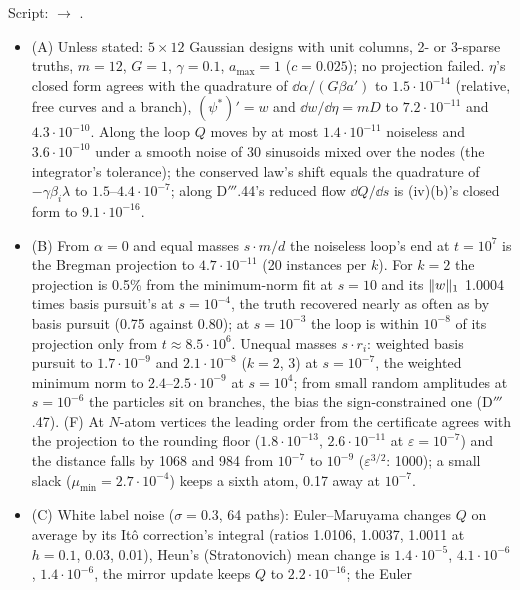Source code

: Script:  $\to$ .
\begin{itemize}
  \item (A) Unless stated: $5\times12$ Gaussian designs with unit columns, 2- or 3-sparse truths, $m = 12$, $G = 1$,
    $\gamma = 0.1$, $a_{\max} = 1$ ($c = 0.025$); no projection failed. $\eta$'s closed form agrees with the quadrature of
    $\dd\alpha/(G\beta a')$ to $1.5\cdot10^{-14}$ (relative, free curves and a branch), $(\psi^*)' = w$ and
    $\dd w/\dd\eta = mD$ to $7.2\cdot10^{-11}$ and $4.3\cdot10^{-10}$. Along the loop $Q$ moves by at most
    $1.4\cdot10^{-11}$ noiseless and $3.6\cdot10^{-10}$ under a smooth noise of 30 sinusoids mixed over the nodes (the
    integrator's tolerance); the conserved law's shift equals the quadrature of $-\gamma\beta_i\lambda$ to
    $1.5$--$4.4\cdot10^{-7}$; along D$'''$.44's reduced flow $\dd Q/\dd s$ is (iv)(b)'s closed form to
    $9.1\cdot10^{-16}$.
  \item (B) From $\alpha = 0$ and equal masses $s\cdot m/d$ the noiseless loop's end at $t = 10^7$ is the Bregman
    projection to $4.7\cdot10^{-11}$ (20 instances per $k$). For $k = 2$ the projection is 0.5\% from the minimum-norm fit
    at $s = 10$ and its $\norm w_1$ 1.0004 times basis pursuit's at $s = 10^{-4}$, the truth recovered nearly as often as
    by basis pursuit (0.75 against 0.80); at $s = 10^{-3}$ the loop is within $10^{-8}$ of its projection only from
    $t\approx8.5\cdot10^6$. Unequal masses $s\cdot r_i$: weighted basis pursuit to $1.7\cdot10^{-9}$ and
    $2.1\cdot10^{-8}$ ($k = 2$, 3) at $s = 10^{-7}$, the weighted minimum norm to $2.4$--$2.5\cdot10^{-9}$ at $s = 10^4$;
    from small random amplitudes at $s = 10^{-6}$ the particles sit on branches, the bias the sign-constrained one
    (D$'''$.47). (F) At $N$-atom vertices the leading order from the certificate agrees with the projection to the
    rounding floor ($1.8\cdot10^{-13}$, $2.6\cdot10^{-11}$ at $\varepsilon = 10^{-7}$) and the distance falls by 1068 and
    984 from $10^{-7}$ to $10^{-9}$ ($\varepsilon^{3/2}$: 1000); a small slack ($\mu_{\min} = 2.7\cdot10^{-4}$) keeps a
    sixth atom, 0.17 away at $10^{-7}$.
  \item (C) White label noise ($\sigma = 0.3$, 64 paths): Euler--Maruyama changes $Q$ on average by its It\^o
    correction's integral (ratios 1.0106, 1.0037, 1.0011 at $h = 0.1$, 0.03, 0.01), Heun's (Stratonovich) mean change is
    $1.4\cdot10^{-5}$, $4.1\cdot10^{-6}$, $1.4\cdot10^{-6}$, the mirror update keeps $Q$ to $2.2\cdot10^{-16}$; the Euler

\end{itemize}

++++++++

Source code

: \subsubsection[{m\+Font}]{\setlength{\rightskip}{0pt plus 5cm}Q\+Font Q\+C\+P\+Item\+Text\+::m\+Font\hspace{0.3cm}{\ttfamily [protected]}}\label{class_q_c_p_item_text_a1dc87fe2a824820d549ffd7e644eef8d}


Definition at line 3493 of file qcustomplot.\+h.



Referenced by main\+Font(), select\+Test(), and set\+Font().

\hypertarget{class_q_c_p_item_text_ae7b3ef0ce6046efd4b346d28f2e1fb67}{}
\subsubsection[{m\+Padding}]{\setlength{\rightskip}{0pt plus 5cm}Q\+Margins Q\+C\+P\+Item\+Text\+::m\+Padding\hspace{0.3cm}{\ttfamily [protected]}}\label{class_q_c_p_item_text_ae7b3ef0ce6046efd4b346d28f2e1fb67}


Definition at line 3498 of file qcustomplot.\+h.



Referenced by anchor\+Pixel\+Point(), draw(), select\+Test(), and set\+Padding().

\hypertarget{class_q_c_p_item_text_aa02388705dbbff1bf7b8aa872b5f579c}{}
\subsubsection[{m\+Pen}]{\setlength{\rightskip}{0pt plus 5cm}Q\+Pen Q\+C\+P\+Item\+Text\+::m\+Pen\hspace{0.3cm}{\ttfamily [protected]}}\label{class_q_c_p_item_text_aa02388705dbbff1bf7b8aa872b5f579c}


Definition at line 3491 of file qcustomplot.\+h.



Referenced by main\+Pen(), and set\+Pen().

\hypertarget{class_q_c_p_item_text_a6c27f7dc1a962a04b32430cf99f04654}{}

++++++++

WHAT TO DO: What is the number of lines in the data that include "Font"? Answer with that number alone.

ANSWER SECTION: 2